Define It!
“I can go out in the trash dumps and gather what man have throwed away and create something beautiful out of it.” (Charlie Lucas)
From Tenant Farmer to Artist
Rather than reconstructing each room with period furnishings, the museum combines oral histories with outsider art, drawings, paintings and yard sculpture done by self-taught artists without formal training. In the South many outsider artists like Mary T. Smith, Mose Tolliver and Black Joe Jackson grew up in Black share cropper families and started making art after some personal tragedy. Many were memory painters who depicted daily events of tenant farming. “I get a lot of my ideas sometime just looking at reality, looking life straight in its face,” as Purvis Young explained.
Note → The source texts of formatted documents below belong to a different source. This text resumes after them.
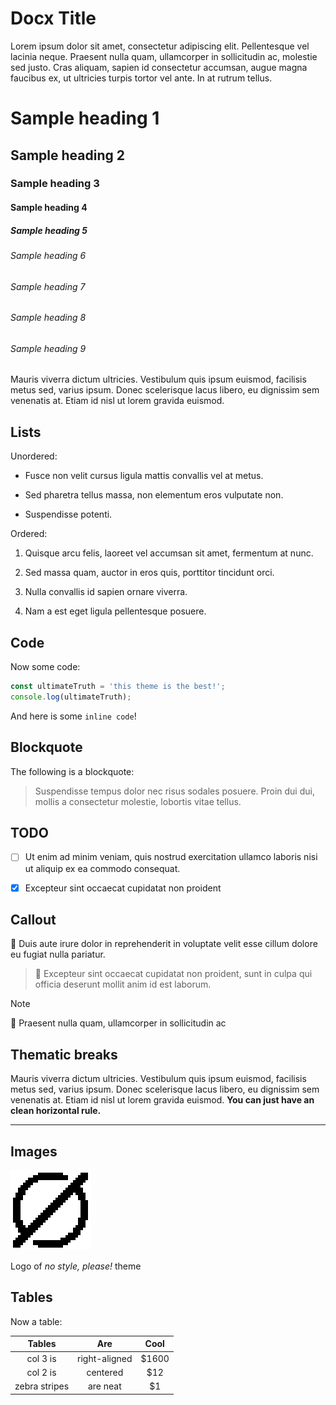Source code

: # Docx Title

Lorem ipsum dolor sit amet, consectetur adipiscing elit. Pellentesque vel lacinia neque. Praesent nulla quam, ullamcorper in sollicitudin ac, molestie sed justo. Cras aliquam, sapien id consectetur accumsan, augue magna faucibus ex, ut ultricies turpis tortor vel ante. In at rutrum tellus.

# Sample heading 1

## Sample heading 2

### Sample heading 3

#### Sample heading 4

##### Sample heading 5

###### Sample heading 6

###### Sample heading 7

###### Sample heading 8

###### Sample heading 9

Mauris viverra dictum ultricies. Vestibulum quis ipsum euismod, facilisis metus sed, varius ipsum. Donec scelerisque lacus libero, eu dignissim sem venenatis at. Etiam id nisl ut lorem gravida euismod.

## Lists

Unordered:

- Fusce non velit cursus ligula mattis convallis vel at metus.

- Sed pharetra tellus massa, non elementum eros vulputate non.

- Suspendisse potenti.

Ordered:

1. Quisque arcu felis, laoreet vel accumsan sit amet, fermentum at nunc.

1. Sed massa quam, auctor in eros quis, porttitor tincidunt orci.

1. Nulla convallis id sapien ornare viverra.

1. Nam a est eget ligula pellentesque posuere.

## Code

Now some code:

```javascript
const ultimateTruth = 'this theme is the best!';
console.log(ultimateTruth);
```

And here is some `inline code`!

## Blockquote

The following is a blockquote:

> Suspendisse tempus dolor nec risus sodales posuere. Proin dui dui, mollis a consectetur molestie, lobortis vitae tellus.
>

## TODO

- [ ] Ut enim ad minim veniam, quis nostrud exercitation ullamco laboris nisi ut aliquip ex ea commodo consequat.

- [x] Excepteur sint occaecat cupidatat non proident

## Callout

🎉 Duis aute irure dolor in reprehenderit in voluptate velit esse cillum dolore eu fugiat nulla pariatur.

> 🎉 Excepteur sint occaecat cupidatat non proident, sunt in culpa qui officia deserunt mollit anim id est laborum.
>

> [!NOTE]
>
> 🎉 Praesent nulla quam, ullamcorper in sollicitudin ac
>

## Thematic breaks

Mauris viverra dictum ultricies. Vestibulum quis ipsum euismod, facilisis metus sed, varius ipsum. Donec scelerisque lacus libero, eu dignissim sem venenatis at. Etiam id nisl ut lorem gravida euismod. **You can just have an clean horizontal rule.**

---

## Images

![TJ17b09Jsop12FxZItdc1mman8I.jpg](static/MFg0bUg4QoAimxxBofyc1Cw9nIb.jpg)

Logo of *no style, please!* theme

## Tables

Now a table:

|Tables|Are|Cool|
|:-:|:-:|:-:|
|col 3 is|right-aligned|$1600|
|col 2 is|centered|$12|
|zebra stripes|are neat|$1|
Each artwork, from Hog Killing by Bernice Sims to Milking by Eula Parris, is married to a story, creating an unusual combination of stories and art as one within the rooms domesticated by the Lawsons.
You Were present at the Time
Outsider artists depict all these common events in such vividness that you are convinced you were present at the time. Because Outsider Artists lived firsthand the events they describe, they grasp and convey the full sensory experience and emotion of what they paint. You smell breakfast cooking in Leonard Jones’ Eggs and Bacon or relive the panic of running half a mile and missing the school bus in James Harold Jennings’ Self-Portrait With School Bus. Benny Grinstead carved mules at work that feel more like mules at work than mules at work; you tense at the mule’s tension in Snaking Logs and suffer the utter exhaustion of man and mule in A Pause from Plowing. Jessie LaVon’s depictions of the heat of July, Dog Days of Summer, make you sweat. You fear the full weight of a big bass in the Fish Time by Willie Jinks.
Brutally Honest
Outsider Art is direct, brutally honest, in your face, without pretense. It is generally more emotionally expressive than high art. Unconstrained by academic conventions, “rules” like perspective and pleasing color combinations are ignored in favor of capturing the heart and soul of an event, an animal or an interaction between people. The eyes of the wife in Richard Roebuck’s I Can’t Cook Until You Get in the Wood, Old Mand cut sharply into a penetrating stare at her husband, capturing the essence of marital fury. Many of the works are figurative expressionism, abstracted only as needed to express inner feelings. Outsiders paint outside the lines, beyond the canvas, frame or delimited space as if extending to some yet-to-be-described realm.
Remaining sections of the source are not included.